Sounds this request is reasonable since Unicode 7: do not consider the
U+FFFE in the middle of stream as malformed.
FAQ about private use characters and non-characters. [1]
http://www.unicode.org/faq/private_use.html
Q: Are noncharacters invalid in Unicode strings and UTFs?
A: Absolutely not. Noncharacters do not cause a Unicode string to be
ill-formed in any UTF.
Q: So how should libraries and tools handle noncharacters?
A: Library APIs, components, and tool applications (such as low-level
text editors) which handle all Unicode strings should also handle
noncharacters. Often this means simple pass-through, the same way such
an API or tool would handle a reserved unassigned code point.
Thanks
Leo
On 12/24/18 3:06 AM, Clément MATHIEU wrote:
Hi,
I am wondering if UnicodeDecoder handling of U+FFFE is compliant with
current Unicode specification. Supsicious code is:
if (c == REVERSED_MARK) {
// A reversed BOM cannot occur within middle of stream
return CoderResult.malformedForLength(2);
}
Up to Unicode 6.3 Unicode specification said that U+FFFE is a non
character and that non characters "should never been interchanged".

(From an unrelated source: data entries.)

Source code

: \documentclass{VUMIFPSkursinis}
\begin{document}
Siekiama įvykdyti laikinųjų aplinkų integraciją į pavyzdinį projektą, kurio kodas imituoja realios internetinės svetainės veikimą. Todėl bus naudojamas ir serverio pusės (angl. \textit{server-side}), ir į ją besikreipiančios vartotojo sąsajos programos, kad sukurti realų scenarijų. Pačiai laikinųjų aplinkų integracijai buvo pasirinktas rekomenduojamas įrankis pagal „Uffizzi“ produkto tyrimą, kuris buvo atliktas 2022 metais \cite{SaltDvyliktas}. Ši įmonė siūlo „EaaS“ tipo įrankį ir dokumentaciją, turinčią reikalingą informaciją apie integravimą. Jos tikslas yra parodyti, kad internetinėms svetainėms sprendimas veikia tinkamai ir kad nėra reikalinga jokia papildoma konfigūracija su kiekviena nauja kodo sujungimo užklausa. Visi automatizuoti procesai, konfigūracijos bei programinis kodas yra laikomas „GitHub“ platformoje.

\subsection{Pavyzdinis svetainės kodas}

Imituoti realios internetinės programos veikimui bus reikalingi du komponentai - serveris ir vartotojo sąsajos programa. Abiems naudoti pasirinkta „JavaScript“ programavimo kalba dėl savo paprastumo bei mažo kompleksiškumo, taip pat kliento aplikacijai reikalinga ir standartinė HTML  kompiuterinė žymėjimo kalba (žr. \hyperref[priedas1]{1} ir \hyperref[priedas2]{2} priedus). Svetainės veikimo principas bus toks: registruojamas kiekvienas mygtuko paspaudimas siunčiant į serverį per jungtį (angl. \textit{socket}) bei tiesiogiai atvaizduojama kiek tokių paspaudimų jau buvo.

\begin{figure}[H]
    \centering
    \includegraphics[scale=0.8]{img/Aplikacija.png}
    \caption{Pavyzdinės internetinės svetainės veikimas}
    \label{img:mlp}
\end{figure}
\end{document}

Returning CR_MALFORMED on U+FFFE appears to be correct for Java 8
(Unicode 6.2).
However, Unicode 7 changed that and now says:
Applications are free to use any of these noncharacter code
points internally. They have no standard interpretation when
exchanged outside the context of internal use. However, they are
not illegal in interchange, nor does their presence cause Unicode
text to be ill-formed. [...] They are not prohibited from
occurring in valid Unicode strings which happen to be in
terchanged. [...]. If a noncharacter is received in open
interchange, an application is not required to interpret it in
any way. It is good practice, however, to recognize it as a
noncharacter and to take appropriate action, such as replacing it
with U+FFFD replacement character, to indicate
the problem in the text. It is not recommended to simpl
y delete noncharacter code points from such text, because of
the potential security issues caused by deleting uninterpreted
characters.
See:
- http://www.unicode.org/versions/corrigendum9.html
- https://www.unicode.org/versions/Unicode11.0.0/ch23.pdf (23.7)
Do you think that returning CR_MALFORMED is still OK?
Regards,
Clément MATHIEU